=== Begin Enclosure ===

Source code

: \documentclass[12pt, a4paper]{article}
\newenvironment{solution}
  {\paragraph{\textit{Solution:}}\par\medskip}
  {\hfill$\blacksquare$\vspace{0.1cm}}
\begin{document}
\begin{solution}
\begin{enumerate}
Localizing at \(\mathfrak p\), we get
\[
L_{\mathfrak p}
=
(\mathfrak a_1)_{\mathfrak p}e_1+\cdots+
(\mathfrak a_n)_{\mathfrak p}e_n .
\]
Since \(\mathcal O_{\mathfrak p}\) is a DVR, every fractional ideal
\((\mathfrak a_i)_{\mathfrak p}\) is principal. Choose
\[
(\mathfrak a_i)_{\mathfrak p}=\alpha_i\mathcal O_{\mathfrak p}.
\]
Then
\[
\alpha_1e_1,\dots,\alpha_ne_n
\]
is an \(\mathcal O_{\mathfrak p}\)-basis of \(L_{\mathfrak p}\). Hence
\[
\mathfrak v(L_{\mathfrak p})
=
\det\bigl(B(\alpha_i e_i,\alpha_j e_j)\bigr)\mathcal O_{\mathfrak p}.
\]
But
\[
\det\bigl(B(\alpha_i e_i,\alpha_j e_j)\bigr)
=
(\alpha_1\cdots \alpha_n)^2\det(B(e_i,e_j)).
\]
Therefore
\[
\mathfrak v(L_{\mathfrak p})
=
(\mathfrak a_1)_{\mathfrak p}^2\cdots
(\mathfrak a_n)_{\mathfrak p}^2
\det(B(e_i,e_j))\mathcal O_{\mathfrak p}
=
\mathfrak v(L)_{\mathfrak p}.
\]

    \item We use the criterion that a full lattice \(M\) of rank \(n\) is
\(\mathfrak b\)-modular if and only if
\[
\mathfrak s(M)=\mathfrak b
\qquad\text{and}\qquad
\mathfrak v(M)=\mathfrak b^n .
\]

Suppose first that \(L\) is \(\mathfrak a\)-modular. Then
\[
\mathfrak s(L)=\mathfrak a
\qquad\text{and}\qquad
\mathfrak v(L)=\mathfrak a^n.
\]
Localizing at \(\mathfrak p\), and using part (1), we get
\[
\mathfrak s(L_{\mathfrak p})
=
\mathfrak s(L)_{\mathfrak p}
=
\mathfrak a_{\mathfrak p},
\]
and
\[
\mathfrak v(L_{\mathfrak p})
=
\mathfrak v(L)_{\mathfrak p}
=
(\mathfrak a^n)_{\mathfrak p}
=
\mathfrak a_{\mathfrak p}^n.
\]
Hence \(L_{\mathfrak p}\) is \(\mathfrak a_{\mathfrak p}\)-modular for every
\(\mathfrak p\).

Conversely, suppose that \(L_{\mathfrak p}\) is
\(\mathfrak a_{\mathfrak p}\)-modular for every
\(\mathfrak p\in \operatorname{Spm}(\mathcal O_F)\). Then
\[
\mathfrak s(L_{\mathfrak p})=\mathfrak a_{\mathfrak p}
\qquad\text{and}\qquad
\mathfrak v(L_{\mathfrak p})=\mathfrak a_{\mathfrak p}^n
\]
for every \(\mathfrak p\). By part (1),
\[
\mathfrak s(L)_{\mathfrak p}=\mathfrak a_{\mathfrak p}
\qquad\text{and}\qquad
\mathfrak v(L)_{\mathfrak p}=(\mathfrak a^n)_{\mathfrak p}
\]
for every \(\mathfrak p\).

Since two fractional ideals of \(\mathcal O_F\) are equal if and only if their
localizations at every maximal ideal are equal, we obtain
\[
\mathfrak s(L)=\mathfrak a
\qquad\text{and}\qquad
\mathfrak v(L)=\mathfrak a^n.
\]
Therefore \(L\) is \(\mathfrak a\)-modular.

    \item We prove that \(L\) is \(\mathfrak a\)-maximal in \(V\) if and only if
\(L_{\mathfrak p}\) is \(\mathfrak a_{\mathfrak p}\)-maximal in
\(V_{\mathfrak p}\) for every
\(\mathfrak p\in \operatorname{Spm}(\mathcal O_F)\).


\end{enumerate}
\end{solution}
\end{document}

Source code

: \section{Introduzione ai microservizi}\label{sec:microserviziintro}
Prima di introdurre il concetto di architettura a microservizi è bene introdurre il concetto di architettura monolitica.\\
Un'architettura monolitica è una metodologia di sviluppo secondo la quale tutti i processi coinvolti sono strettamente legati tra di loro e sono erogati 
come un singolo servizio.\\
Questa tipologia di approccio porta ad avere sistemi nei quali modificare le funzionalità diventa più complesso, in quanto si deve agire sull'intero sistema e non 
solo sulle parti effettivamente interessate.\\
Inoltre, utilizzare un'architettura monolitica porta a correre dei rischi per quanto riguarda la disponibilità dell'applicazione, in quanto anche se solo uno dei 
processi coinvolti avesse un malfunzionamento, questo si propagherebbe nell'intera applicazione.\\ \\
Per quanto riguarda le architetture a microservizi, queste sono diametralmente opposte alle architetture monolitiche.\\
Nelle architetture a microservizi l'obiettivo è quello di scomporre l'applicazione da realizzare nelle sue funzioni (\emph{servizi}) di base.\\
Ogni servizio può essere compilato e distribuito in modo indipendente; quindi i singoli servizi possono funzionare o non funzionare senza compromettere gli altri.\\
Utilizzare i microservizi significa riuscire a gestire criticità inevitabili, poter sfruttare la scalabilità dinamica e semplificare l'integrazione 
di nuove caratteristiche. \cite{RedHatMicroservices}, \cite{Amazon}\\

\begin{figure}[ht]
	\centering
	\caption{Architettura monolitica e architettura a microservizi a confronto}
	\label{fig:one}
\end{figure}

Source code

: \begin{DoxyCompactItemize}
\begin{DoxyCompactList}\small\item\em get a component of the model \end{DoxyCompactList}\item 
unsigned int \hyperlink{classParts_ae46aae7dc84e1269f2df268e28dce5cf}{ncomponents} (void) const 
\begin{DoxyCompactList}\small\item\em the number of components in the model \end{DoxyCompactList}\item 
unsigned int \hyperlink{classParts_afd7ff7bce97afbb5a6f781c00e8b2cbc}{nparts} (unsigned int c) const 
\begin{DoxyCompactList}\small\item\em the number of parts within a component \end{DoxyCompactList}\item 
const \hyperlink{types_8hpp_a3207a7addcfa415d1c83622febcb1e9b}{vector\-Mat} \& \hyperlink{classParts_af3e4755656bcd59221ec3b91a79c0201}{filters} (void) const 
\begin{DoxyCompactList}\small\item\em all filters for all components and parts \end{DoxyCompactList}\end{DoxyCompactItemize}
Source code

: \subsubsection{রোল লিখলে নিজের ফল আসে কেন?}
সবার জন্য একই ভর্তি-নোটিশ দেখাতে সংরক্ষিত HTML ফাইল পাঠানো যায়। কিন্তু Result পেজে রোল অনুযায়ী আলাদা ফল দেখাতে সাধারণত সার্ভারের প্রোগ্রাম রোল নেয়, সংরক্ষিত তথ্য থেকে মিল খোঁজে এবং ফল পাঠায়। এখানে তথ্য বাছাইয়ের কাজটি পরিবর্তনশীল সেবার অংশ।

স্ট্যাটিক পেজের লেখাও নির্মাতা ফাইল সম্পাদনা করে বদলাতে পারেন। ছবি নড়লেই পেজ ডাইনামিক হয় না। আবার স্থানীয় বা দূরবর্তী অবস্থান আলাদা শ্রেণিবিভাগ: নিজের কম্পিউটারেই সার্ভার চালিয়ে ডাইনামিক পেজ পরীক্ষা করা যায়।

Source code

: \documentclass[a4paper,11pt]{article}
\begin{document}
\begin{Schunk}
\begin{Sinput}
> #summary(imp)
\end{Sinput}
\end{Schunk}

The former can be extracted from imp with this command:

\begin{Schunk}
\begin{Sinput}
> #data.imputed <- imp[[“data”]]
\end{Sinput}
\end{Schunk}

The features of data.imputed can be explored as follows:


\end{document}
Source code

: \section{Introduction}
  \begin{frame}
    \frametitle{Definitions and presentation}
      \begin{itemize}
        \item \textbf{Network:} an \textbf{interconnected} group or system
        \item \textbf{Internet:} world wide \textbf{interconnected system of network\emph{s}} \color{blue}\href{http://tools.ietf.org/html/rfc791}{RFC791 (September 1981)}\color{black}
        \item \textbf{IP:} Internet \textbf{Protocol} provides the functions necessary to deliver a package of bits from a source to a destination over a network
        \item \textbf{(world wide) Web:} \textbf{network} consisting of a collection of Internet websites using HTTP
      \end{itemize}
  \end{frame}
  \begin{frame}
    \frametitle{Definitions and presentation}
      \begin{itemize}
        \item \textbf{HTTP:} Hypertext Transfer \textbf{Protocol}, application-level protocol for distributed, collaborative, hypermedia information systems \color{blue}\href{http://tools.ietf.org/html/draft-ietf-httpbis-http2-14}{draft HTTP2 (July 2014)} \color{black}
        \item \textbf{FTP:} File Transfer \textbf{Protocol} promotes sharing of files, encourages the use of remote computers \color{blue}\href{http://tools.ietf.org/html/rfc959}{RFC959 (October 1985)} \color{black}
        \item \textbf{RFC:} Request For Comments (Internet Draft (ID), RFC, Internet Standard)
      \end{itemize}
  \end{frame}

=== End Enclosure ===

**Problem to work on:**
Go through the records and report each line that contains "microservizi".

**Solution for this exercise:**
: \section{Introduzione ai microservizi}\label{sec:microserviziintro}
Prima di introdurre il concetto di architettura a microservizi è bene introdurre il concetto di architettura monolitica.\\
Per quanto riguarda le architetture a microservizi, queste sono diametralmente opposte alle architetture monolitiche.\\
Nelle architetture a microservizi l'obiettivo è quello di scomporre l'applicazione da realizzare nelle sue funzioni (\emph{servizi}) di base.\\
Utilizzare i microservizi significa riuscire a gestire criticità inevitabili, poter sfruttare la scalabilità dinamica e semplificare l'integrazione 
	\caption{Architettura monolitica e architettura a microservizi a confronto}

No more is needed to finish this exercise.